#### [EXERCISE REQUIREMENTS]
Output exactly the line that includes "We should not" and all the lines after it through the end of the listing below, and nothing more.

#### [MATERIAL PROVIDED]
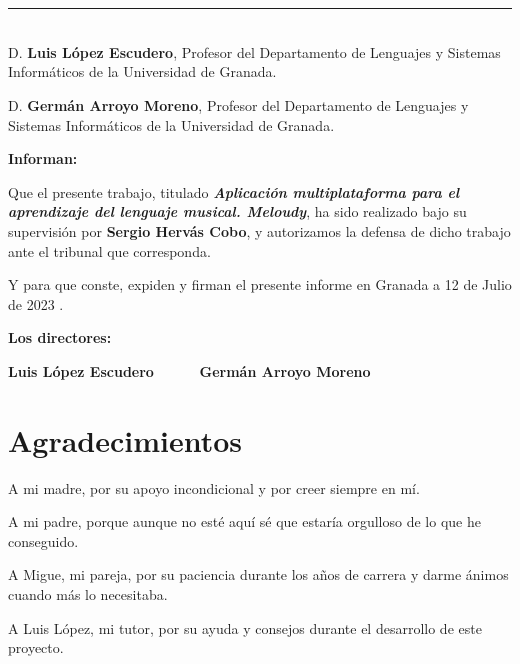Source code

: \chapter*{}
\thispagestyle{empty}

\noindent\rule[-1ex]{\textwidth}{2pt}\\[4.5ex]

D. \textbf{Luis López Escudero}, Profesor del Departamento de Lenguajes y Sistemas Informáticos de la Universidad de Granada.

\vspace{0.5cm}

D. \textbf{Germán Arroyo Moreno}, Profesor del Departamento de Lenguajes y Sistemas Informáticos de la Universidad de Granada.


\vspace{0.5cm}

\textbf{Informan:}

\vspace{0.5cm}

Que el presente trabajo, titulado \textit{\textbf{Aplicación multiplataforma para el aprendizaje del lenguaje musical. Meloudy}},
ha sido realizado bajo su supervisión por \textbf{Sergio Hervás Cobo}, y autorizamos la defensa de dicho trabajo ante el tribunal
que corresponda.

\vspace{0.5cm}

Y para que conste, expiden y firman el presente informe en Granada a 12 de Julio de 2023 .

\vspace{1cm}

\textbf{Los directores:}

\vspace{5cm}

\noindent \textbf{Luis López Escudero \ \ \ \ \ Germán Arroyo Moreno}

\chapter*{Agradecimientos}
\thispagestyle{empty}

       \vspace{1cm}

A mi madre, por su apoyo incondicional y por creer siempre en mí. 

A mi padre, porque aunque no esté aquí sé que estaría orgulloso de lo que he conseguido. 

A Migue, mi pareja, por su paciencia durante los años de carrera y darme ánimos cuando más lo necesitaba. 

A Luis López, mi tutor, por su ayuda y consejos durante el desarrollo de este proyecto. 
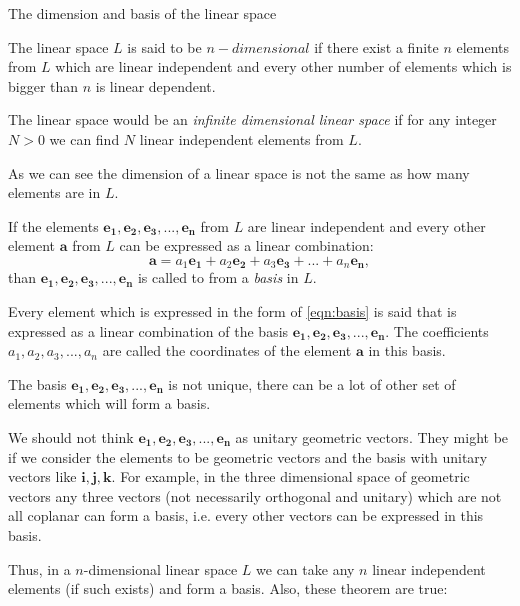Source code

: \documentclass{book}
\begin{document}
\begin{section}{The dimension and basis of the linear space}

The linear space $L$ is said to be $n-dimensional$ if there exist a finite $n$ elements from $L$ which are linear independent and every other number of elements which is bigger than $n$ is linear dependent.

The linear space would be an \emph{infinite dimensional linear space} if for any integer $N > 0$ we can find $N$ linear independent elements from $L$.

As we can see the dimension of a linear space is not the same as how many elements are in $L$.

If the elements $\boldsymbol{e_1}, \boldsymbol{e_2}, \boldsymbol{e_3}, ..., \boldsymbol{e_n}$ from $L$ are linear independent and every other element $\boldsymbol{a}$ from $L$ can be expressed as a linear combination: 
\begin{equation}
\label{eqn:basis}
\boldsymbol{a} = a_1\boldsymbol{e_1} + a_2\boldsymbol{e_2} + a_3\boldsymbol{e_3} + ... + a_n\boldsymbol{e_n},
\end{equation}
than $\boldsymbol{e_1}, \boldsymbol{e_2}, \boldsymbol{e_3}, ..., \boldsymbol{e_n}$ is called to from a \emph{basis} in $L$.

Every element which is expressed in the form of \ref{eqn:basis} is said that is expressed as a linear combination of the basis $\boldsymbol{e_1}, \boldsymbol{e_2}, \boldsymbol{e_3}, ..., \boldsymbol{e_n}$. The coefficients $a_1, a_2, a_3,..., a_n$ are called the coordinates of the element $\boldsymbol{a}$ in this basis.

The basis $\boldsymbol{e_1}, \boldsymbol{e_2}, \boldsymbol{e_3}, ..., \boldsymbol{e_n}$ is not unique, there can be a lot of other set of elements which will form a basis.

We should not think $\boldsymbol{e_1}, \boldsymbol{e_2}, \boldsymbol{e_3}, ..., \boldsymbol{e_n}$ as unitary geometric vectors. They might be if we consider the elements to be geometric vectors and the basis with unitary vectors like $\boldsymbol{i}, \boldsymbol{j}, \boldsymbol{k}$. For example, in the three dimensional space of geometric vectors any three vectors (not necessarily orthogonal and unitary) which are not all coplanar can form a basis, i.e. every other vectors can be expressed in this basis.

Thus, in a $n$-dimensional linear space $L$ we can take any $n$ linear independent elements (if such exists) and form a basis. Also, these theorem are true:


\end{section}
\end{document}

#### [WRITTEN ANSWER]
We should not think $\boldsymbol{e_1}, \boldsymbol{e_2}, \boldsymbol{e_3}, ..., \boldsymbol{e_n}$ as unitary geometric vectors. They might be if we consider the elements to be geometric vectors and the basis with unitary vectors like $\boldsymbol{i}, \boldsymbol{j}, \boldsymbol{k}$. For example, in the three dimensional space of geometric vectors any three vectors (not necessarily orthogonal and unitary) which are not all coplanar can form a basis, i.e. every other vectors can be expressed in this basis.

Thus, in a $n$-dimensional linear space $L$ we can take any $n$ linear independent elements (if such exists) and form a basis. Also, these theorem are true:


\end{section}
\end{document}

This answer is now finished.